Last spring I quoted some letters of younger Anna Green Winslow on Boston fashions within the early 1770s. Specifically, she described her “heddus roll”: a combination of “a purple Cow Tail,” coarse horsehair, and somewhat blond human hair, “all carded together and twisted up” to create padding for her own hair to be combed up and over.

Fashionable women didn’t replace their pure hair with wigs, as many males still did, however augmented their hair with such padding and short everyday hairstyles even wire frames of the kind Lucy Knox wore. The objective was to have one’s hair built up into a formidable tower. In Anna’s case, her aunt found that the gap from her hairline to the top of her cap was one inch greater than from her hairline to her chin. In the revealed version of Anna’s letters (called a “diary,” so don’t be confused), editor Alice Morse Earle reported that a fashionable roll may weigh 14 ounces.

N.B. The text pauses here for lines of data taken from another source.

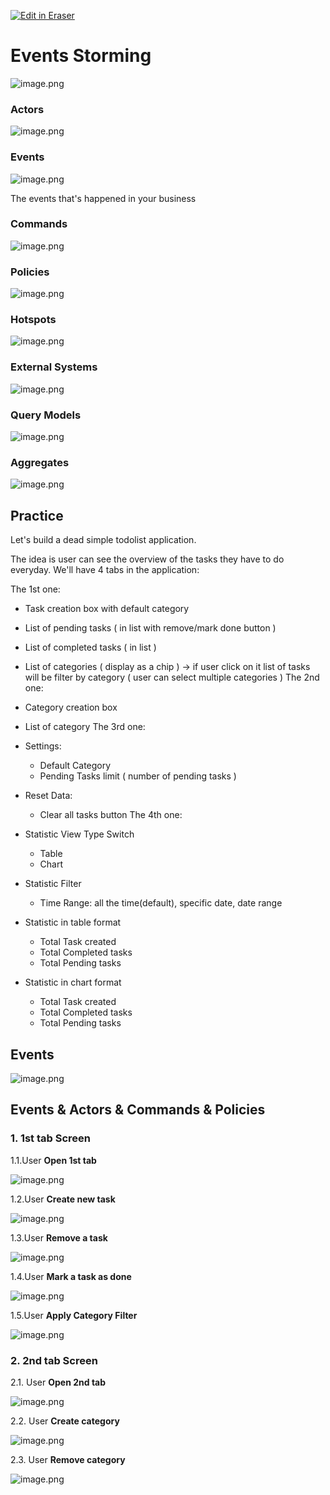<p><a target="_blank" href="https://app.eraser.io/workspace/VHoEELSGFVNGy5pgxreO" id="edit-in-eraser-github-link"><img alt="Edit in Eraser" src="https://firebasestorage.googleapis.com/v0/b/second-petal-295822.appspot.com/o/images%2Fgithub%2FOpen%20in%20Eraser.svg?alt=media&amp;token=968381c8-a7e7-472a-8ed6-4a6626da5501"></a></p>

# Events Storming
![image.png](/.eraser/VHoEELSGFVNGy5pgxreO___xqWYKd9ntEePv6FaUQV5R3VPmYW2___I49E8Fz5-dAMKC3YhRCCS.png "image.png")



### Actors


![image.png](/.eraser/VHoEELSGFVNGy5pgxreO___xqWYKd9ntEePv6FaUQV5R3VPmYW2___CHDSmemP_okSiwrIMxF1x.png "image.png")

### Events
![image.png](/.eraser/VHoEELSGFVNGy5pgxreO___xqWYKd9ntEePv6FaUQV5R3VPmYW2___mdCXVWcodldRmCaRBo1wf.png "image.png")

The events that's happened in your business



### Commands
![image.png](/.eraser/VHoEELSGFVNGy5pgxreO___xqWYKd9ntEePv6FaUQV5R3VPmYW2___cramkFrTVpPjKYb3WFm87.png "image.png")

### Policies
![image.png](/.eraser/VHoEELSGFVNGy5pgxreO___xqWYKd9ntEePv6FaUQV5R3VPmYW2___yipn45Zt99VBxOwOsIO8C.png "image.png")

### Hotspots
![image.png](/.eraser/VHoEELSGFVNGy5pgxreO___xqWYKd9ntEePv6FaUQV5R3VPmYW2___0CDRYPkRKFYogAaU5Cqrt.png "image.png")

### External Systems
![image.png](/.eraser/VHoEELSGFVNGy5pgxreO___xqWYKd9ntEePv6FaUQV5R3VPmYW2___9_NwL2gL0UvufsnMzJioY.png "image.png")

### Query Models
![image.png](/.eraser/VHoEELSGFVNGy5pgxreO___xqWYKd9ntEePv6FaUQV5R3VPmYW2___Lr9KU31axce3KhXicZOZR.png "image.png")

### Aggregates
![image.png](/.eraser/VHoEELSGFVNGy5pgxreO___xqWYKd9ntEePv6FaUQV5R3VPmYW2___LBazAjNkUaAOKnNmoCv_0.png "image.png")

## Practice
Let's build a dead simple todolist application.

The idea is user can see the overview of the tasks they have to do everyday. We'll have 4 tabs in the application:

The 1st one:

- Task creation box with default category
- List of pending tasks ( in list with remove/mark done button )
- List of completed tasks ( in list )
- List of categories ( display as a chip ) -> if user click on it list of tasks will be filter by category ( user can select multiple categories )
The 2nd one:

- Category creation box
- List of category
The 3rd one:

- Settings:
    - Default Category
    - Pending Tasks limit ( number of pending tasks )
- Reset Data:
    - Clear all tasks button
The 4th one:

- Statistic View Type Switch
    - Table
    - Chart
- Statistic Filter
    - Time Range: all the time(default), specific date, date range
- Statistic in table format
    - Total Task created
    - Total Completed tasks
    - Total Pending tasks
- Statistic in chart format
    - Total Task created
    - Total Completed tasks
    - Total Pending tasks


## Events






![image.png](/.eraser/VHoEELSGFVNGy5pgxreO___xqWYKd9ntEePv6FaUQV5R3VPmYW2___UBf0cnq1wfChIBFEL1Zsw.png "image.png")



## Events & Actors & Commands & Policies
### 1. 1st tab Screen
1.1.User **Open 1st tab**

![image.png](/.eraser/VHoEELSGFVNGy5pgxreO___xqWYKd9ntEePv6FaUQV5R3VPmYW2___l_LCjkcyGwz-RAO9BxUJR.png "image.png")

1.2.User **Create new task**



![image.png](/.eraser/VHoEELSGFVNGy5pgxreO___xqWYKd9ntEePv6FaUQV5R3VPmYW2___GhJylb7WAkGTZ9itxYlNe.png "image.png")

1.3.User **Remove a  task**

![image.png](/.eraser/VHoEELSGFVNGy5pgxreO___xqWYKd9ntEePv6FaUQV5R3VPmYW2____7CEAbaf5mL6kMOBNZr90.png "image.png")

1.4.User **Mark a task as done**



![image.png](/.eraser/VHoEELSGFVNGy5pgxreO___xqWYKd9ntEePv6FaUQV5R3VPmYW2___S-15drSeS9ZnqVvEz1rCO.png "image.png")

1.5.User **Apply Category Filter**

![image.png](/.eraser/VHoEELSGFVNGy5pgxreO___xqWYKd9ntEePv6FaUQV5R3VPmYW2___koXQGgGn12iNUmIVeSqgt.png "image.png")

### 2. 2nd tab Screen
2.1. User **Open 2nd tab**

![image.png](/.eraser/VHoEELSGFVNGy5pgxreO___xqWYKd9ntEePv6FaUQV5R3VPmYW2___SMVCeF9xgWZEnRj3Yo5Sz.png "image.png")

2.2. User **Create category**



![image.png](/.eraser/VHoEELSGFVNGy5pgxreO___xqWYKd9ntEePv6FaUQV5R3VPmYW2___a7lowxAnfNRxZOahq1pI0.png "image.png")



2.3. User **Remove category**



![image.png](/.eraser/VHoEELSGFVNGy5pgxreO___xqWYKd9ntEePv6FaUQV5R3VPmYW2___bE7Niz5UJdm1pka2wKoyh.png "image.png")





<!--- Eraser file: https://app.eraser.io/workspace/VHoEELSGFVNGy5pgxreO --->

Earle also added this remark: That same year the Boston Gazette had a laughable account of an accident to a younger woman on Boston streets. She was knocked down by a runaway, and her headdress obtained probably the most serious injury. . . .

That anecdote was in flip picked up by different authors, as in Early American Costume, by Edward Warwick and Henry C. Pitz (1929).

Nonetheless, I feel Earle was misled by the newspaper. The story she described appeared within the Boston Gazette for 19 Aug 1771, however it seems to be like printers Edes and Gill had picked it up from the Pennsylvania Gazette of eight August. Or maybe from a British newspaper, as a result of the Philadelphia printers had reported that the incident occurred “in High Holborn,” a major street in London. It was widespread for newspaper printers to reprint every other’s materials phrase for phrase, however often they have been extra careful about saying where every story originated. Different New England printers who picked up the tale from the Boston Gazette assumed, like Earle, that it had occurred in Boston.

Here’s the verbatim report from the Pennsylvania paper:Some younger man having tied an previous damaged chair to the tail of a big canine, turned him out into the road; away he run with great swiftness, and in his manner the chair catched hold of the gown of a very genteel dressed lady, and threw her down with great pressure; the canine being very sturdy, and the chair holding in her gown, he drawed her slightly method alongside the pavement, and bruised her in a number of locations.

However this was not the worst of the scene; the Lady having her hair dressed in the fashionable perpendicular style, the violence of the fall shook down this temporary monument to the very foundation, and great was the fall!

The materials with which it was erected had been as follows: A bit of black stocking full of black wool, and made proportionable to the style wherein the hair was dressed; and on the outside was hair very ingeniously worked into the stocking; upon this surprising piece of workmanship was frizzed the Lady’s personal hair, in order to lift the edifice.

She being disentangled, received up, and complained of being harm a little bit, however took no notice of her piece of ornament for the head, which some boys had received hold of, kicking about the road as a foot-ball.

When the Boston Gazette passed on the tale to its readers, the printers modified the black stocking to “black knit breeches,” which hardly exhibits a priority for journalistic accuracy. I’m not 100% positive this occurred anyway, even in London. It has all of the hallmarks of an urban legend of the type Snopes.com tracks, a story too good to verify. Ladies’ towering hair styles made easy targets for caricatures and ethical classes.